En nuestros días, Paul Evdokimov ha escrito: “es en su total exigencia que el Evangelio se dirige a todos y a cada uno”.

He aquí nuestro problema: si el cristiano en el mundo debe encontrar las mismas exigencias evangélicas que el monje retirado del mundo, ¿cómo puede llegar a hacerlo? El mundo que lo rodea, nuestro mundo contemporáneo, se aleja cada vez más de los valores cristianos. En el mejor de los casos, el mundo manifiesta una hostilidad abierta con respecto al cristianismo; en el peor de los casos, le es indiferente. En el mejor de los casos, en la hostilidad, el cristiano debe tomar conciencia de su fe, vivirla plenamente y testimoniarla a su manera, en su medio, a ejemplo de los mártires de los primeros siglos y de los santos de cada tiempo. En el peor de los casos, en la indiferencia, el riesgo para el cristiano está en verse deslizar imperceptiblemente a un estado de somnolencia espiritual donde la fe no ocupa más que una pequeña parte de su vida –particularmente con ocasión de grandes fiestas, con ocasión de matrimonios, con ocasión de bautismos etc.- pero para el resto de su vida la fe no es pertinente, sólo cuenta los valores del mundo, incluido los valores seculares más nobles (por ejemplo, las acciones altruistas).

¿Cómo entonces el cristiano en el mundo, frente al Evangelio que no contempla mediocridades, debe vivir su fe?
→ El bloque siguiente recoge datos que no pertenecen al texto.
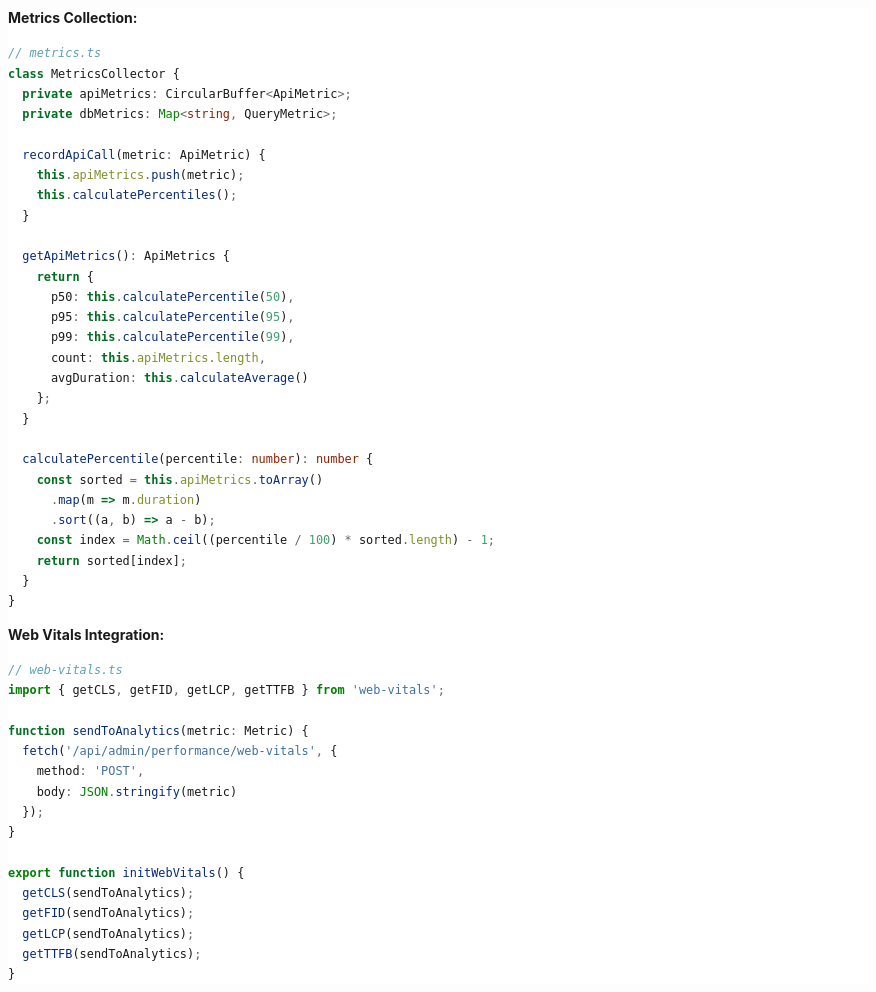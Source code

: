 **Metrics Collection:**

```typescript
// metrics.ts
class MetricsCollector {
  private apiMetrics: CircularBuffer<ApiMetric>;
  private dbMetrics: Map<string, QueryMetric>;
  
  recordApiCall(metric: ApiMetric) {
    this.apiMetrics.push(metric);
    this.calculatePercentiles();
  }
  
  getApiMetrics(): ApiMetrics {
    return {
      p50: this.calculatePercentile(50),
      p95: this.calculatePercentile(95),
      p99: this.calculatePercentile(99),
      count: this.apiMetrics.length,
      avgDuration: this.calculateAverage()
    };
  }
  
  calculatePercentile(percentile: number): number {
    const sorted = this.apiMetrics.toArray()
      .map(m => m.duration)
      .sort((a, b) => a - b);
    const index = Math.ceil((percentile / 100) * sorted.length) - 1;
    return sorted[index];
  }
}
```

**Web Vitals Integration:**

```typescript
// web-vitals.ts
import { getCLS, getFID, getLCP, getTTFB } from 'web-vitals';

function sendToAnalytics(metric: Metric) {
  fetch('/api/admin/performance/web-vitals', {
    method: 'POST',
    body: JSON.stringify(metric)
  });
}

export function initWebVitals() {
  getCLS(sendToAnalytics);
  getFID(sendToAnalytics);
  getLCP(sendToAnalytics);
  getTTFB(sendToAnalytics);
}
```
La primera respuesta se encuentra en la distinción hecha por  Cristo: “los que siguen a Cristo están en el mundo, pero no son del mundo” (cf. Jn 13, 1; 15, 19; 17,11; 17, 16). Rechazando los valores del mundo secular en el cual viven, los cristianos se ocupan de las cosas de Dios (Mc 8, 33). La vida y las enseñanzas de los Padres y de la Iglesia están allí para ayudarnos a traducir el ideal evangélico en la vida de cada día; los sacramentos y toda Tradición espiritual de la Ortodoxia están allí para sostenernos en nuestro paso, dándonos fuerzas en las luchas espirituales de nuestra vida cotidiana.

Es en este marco en que se coloca la enseñanza de la Iglesia sobre el matrimonio: queda claro que no se trata de una vocación menor a la vocación monástica, para quiénes son llamados a él, sino de una vía hacia Dios también válida como el monaquismo. En muchos aspectos, es una vía más exigente que la vía monástica, estando más expuesta a las tentaciones y a las distracciones de lo único necesario (Lc 10, 42).

Y qué decir de la tercera vía, casi desconocida en el tiempo de los Padres, pero cada vez más difundida en nuestros días, en respuesta a los trastornos económicos y sociales del siglo XX: el celibato en el mundo. De hecho, si, ni el Evangelio ni los Padres hablan específicamente de este estado, el punto de partida permanece igual para él o la célibe en el mundo que para las personas casadas y los monjes: “es en su exigencia total que el Evangelio se dirige a todos y a cada uno “.